■ Problem to solve: Reproduced exactly, the lines from the start of the material through the line containing "and the Page" should be the whole answer, with pictures excluded.

■ Dataset entries:
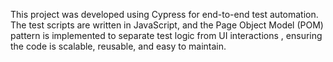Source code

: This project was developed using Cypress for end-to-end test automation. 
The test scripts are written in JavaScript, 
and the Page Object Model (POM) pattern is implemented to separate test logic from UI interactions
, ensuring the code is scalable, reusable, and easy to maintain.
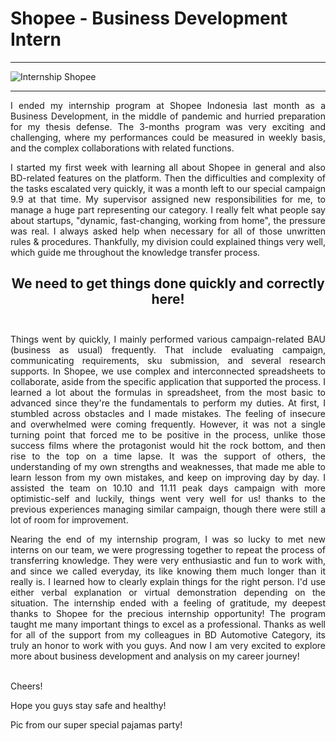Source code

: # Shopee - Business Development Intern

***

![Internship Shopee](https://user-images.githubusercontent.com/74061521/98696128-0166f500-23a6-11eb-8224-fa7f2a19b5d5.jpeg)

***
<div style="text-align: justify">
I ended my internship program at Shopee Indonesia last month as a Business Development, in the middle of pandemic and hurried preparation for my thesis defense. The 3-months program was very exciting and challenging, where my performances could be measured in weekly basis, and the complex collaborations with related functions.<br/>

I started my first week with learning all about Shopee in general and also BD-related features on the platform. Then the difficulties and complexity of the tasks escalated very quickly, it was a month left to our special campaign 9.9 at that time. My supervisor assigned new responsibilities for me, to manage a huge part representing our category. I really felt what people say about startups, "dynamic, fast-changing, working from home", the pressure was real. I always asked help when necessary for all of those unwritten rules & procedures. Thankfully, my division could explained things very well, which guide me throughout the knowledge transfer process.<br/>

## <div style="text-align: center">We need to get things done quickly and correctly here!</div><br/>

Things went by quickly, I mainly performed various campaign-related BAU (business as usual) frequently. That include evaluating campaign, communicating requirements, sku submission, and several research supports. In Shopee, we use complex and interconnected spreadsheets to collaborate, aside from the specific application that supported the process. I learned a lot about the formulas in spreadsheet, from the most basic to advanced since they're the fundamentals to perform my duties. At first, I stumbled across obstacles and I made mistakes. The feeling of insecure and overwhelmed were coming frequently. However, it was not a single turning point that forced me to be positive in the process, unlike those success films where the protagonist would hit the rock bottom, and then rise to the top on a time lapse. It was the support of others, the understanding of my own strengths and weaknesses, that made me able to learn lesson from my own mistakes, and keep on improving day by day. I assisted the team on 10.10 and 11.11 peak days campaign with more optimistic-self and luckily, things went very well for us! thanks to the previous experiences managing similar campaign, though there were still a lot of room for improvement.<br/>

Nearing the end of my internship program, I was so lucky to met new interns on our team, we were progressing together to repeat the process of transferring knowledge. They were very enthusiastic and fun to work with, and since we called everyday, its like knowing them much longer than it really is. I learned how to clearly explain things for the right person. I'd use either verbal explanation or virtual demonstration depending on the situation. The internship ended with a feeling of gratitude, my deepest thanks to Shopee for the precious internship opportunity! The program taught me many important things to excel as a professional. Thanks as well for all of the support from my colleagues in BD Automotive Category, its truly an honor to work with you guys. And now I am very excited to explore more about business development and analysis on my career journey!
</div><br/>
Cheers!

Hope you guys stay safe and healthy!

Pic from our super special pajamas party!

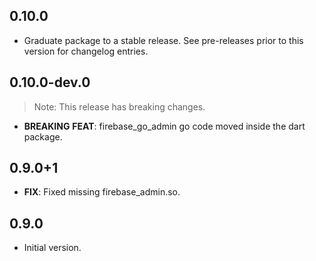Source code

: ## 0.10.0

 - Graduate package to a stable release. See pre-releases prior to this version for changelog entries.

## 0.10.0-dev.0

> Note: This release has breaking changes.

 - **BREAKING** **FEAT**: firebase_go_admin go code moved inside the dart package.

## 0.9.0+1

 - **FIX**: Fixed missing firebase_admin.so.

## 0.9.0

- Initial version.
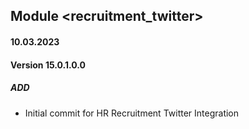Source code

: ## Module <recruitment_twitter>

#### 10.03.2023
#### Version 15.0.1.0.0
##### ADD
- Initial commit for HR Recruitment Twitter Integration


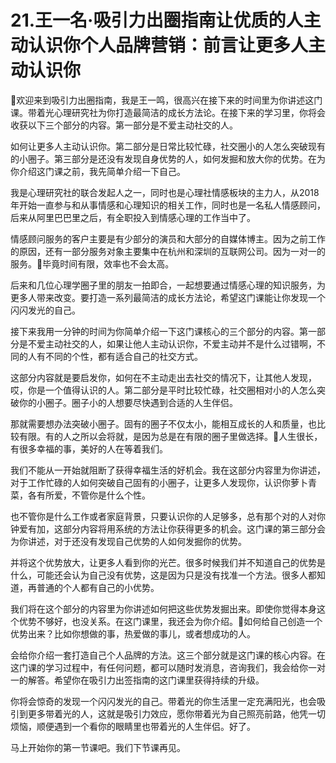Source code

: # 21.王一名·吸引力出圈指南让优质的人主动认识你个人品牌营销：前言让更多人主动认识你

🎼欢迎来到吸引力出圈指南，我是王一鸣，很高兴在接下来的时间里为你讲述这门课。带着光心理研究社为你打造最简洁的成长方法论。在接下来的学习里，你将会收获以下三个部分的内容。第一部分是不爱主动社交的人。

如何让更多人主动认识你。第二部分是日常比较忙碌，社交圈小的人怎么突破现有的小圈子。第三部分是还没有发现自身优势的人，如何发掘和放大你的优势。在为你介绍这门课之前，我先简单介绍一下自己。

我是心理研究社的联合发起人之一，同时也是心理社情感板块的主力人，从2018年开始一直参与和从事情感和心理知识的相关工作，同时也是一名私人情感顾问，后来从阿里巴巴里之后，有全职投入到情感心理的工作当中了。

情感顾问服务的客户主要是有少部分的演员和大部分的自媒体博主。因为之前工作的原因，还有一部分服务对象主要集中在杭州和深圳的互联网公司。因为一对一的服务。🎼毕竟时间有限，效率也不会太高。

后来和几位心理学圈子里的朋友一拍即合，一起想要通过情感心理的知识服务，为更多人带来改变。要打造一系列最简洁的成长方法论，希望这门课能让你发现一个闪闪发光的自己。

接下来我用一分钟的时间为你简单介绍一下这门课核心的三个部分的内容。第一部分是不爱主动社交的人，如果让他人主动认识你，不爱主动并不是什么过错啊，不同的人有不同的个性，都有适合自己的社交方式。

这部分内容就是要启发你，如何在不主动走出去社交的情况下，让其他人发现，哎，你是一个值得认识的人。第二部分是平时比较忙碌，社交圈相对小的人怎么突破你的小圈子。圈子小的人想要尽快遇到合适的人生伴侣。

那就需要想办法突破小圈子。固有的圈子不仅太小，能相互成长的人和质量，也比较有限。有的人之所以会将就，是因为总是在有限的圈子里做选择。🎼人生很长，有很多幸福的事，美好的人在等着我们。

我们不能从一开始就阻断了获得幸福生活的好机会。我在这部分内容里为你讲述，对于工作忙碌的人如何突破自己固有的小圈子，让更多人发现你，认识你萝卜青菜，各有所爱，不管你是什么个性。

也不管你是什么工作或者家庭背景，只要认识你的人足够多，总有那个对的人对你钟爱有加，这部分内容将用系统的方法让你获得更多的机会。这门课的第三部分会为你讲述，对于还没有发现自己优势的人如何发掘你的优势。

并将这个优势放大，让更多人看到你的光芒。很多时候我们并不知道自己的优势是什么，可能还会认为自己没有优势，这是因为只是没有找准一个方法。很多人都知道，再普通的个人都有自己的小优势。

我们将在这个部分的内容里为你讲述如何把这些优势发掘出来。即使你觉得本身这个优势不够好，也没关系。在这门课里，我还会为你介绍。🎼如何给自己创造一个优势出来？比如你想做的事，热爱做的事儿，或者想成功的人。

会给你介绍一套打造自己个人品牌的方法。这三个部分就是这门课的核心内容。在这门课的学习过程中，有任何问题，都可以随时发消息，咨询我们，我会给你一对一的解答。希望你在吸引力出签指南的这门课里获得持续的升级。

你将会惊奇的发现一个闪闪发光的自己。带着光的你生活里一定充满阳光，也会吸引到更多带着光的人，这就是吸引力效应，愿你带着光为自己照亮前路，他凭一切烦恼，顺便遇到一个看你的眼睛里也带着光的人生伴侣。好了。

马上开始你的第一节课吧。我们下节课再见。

■ Written answer:
Source code

: This project was developed using Cypress for end-to-end test automation. 
The test scripts are written in JavaScript, 
and the Page Object Model (POM) pattern is implemented to separate test logic from UI interactions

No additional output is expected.